Common things and differences

Essentially there are four (or even five) flavours of the codec:

  • DOS version in MVI Container. Format is set in the header flags. Frames are treated either as intra or inter (depending on the flag set).
  • MVI1 codec. Format is set in the flags. The only known flags include flipped frames, single-field coding, and golden frame.
  • MVI2.0 codec. Format is set in the flags. In addition to MVI1 flags it also supports low-resolution mode and frame cropping.
  • MVI2.1 codec. This one is signalled by a certain flag, actual coding format is set in intra frame header. Compared to MVI2.0 it also enables smooth delta coding mode.
  • MVI2.2 codec. This one is signalled by a different flag but the behaviour seems to be identical to MVI2.1

All variations of MVI use the same coding principle: first special rectangular areas are marked on the frame that require special handling; they are processed and the rest of pixels are decoded using Huffman-compressed deltas. For better compression data in most cases is represented in YUV colourspace with some subsampling. See Appendix A for the code to convert between 15-bit RGB and YUV.

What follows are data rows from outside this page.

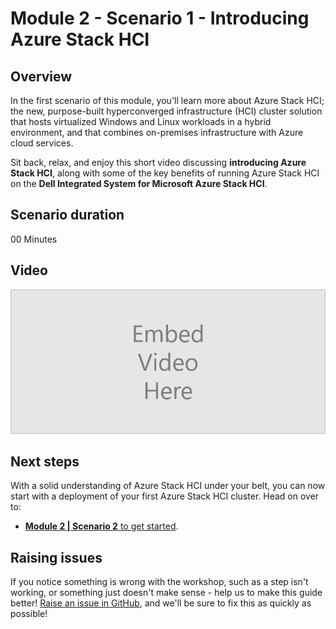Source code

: Module 2 - Scenario 1 - Introducing Azure Stack HCI
==============

Overview <!-- omit in toc -->
-------------
In the first scenario of this module, you'll learn more about Azure Stack HCI; the new, purpose-built hyperconverged infrastructure (HCI) cluster solution that hosts virtualized Windows and Linux workloads in a hybrid environment, and that combines on-premises infrastructure with Azure cloud services.

Sit back, relax, and enjoy this short video discussing **introducing Azure Stack HCI**, along with some of the key benefits of running Azure Stack HCI on the **Dell Integrated System for Microsoft Azure Stack HCI**.

Scenario duration <!-- omit in toc -->
-------------
00 Minutes

Video <!-- omit in toc -->
-------------

![Video Placeholder](/media/VideoPlaceholder.png "Video Placeholder")

Next steps
-----------
With a solid understanding of Azure Stack HCI under your belt, you can now start with a deployment of your first Azure Stack HCI cluster. Head on over to:

* [**Module 2 | Scenario 2** to get started](/modules/module_2/2_Deploy_AzSHCI.md).

Raising issues
-----------
If you notice something is wrong with the workshop, such as a step isn't working, or something just doesn't make sense - help us to make this guide better!  [Raise an issue in GitHub](https://github.com/DellGEOS/HybridWorkshop/issues), and we'll be sure to fix this as quickly as possible!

Supported colourspace formats are:

  • 0 - RGB
  • 1 - YUV with one chroma pair per 2x1 block
  • 2 - YUV with one chroma pair per 2x2 block
  • 3 - YUV with one chroma pair per 4x2 block
  • 4 - YUV with one chroma pair per 4x4 block

Overall bitstream format looks like this:

  • intra frame flag (not present in DOS version)
  • coding parameters like colourspace, lowres mode and smooth delta coding (only in intra frames and only in MVI2.1/MVI2.2)
  • skip map (not for intra frames)
  • golden frame map (only when the feature is enabled)
  • fill map
  • low-resolution areas map (only when the feature is enabled)
  • Huffman codes description for deltas
  • top left pixel RGB value (in there are delta codes and top left pixel is marked for normal delta decoding)
  • number of delta codes for vertical prediction and first field (if there are delta codes)
  • number of delta codes for the second field (ditto)
  • Huffman-coded deltas

Bit reading is done MSB first using 32-bit little-endian words (e.g. 00 00 10 80 is represented as 0x80100000 and first read bit will be 1).

Compression Flags

When video is packaged inside AVI files, all vital codec's parameters carried in BITMAPINFOHEADER's biCompression field of the video stream. Actual codec type should be retrieved from fccHandler of AVI stream header. First two bytes of biCompression for 16-bit little-endian flags value, last two bytes should be "i1" for MVI1 and "i2" for MVI2 correspondingly.

Flag bits meaning:

  • 0..3 (0x000F) - colourspace Format (see below)
  • 4 (0x0010) - seems to be recognised but not used by the decoder (MVI2.2 only)
  • 5 (0x0020) - alternative output mode (MVI2.2 only)
  • 6 (0x0040) - seems to be intra-only mode where only intra frames are decoded and inter frames merely repeat them (MVI2.2 only)
  • 7 (0x0080) - MVI2.2 mode
  • 8 (0x0100) - still-frame (or golden frame) mode for MVI2.2
  • 9 (0x0200) - MVI2.1 mode
  • 10 (0x0400) - frame cropping enabled (MVI2 only)
  • 11 (0x0800) - low-resolution mode (MVI2 only)
  • 12 (0x1000) - still-frame (or golden frame) mode
  • 13 (0x2000) - frames are coded upside-down (instead of bottoms-up by default)
  • 14 (0x4000) - video was encoded using trial version of the codec (this flag tells original decoder to put watermark to the frame)
  • 15 (0x8000) - image is single-field, only odd lines are carried

Golden frame mode

When videos with small amount of changes encoded (ex, 'talking heads' or some static scenery) special trick may be performed. Very first frame contains all the scenery, while all successive frames take this first frame as a base and add necessary changes to it. The tricky part is, that first frame contains such a 'change-frame' as well, so you have two logical frames in one physical. Offset to the base frame is located at (biSizeImage - 4) in the encoded data buffer. Change-frame located at it's start.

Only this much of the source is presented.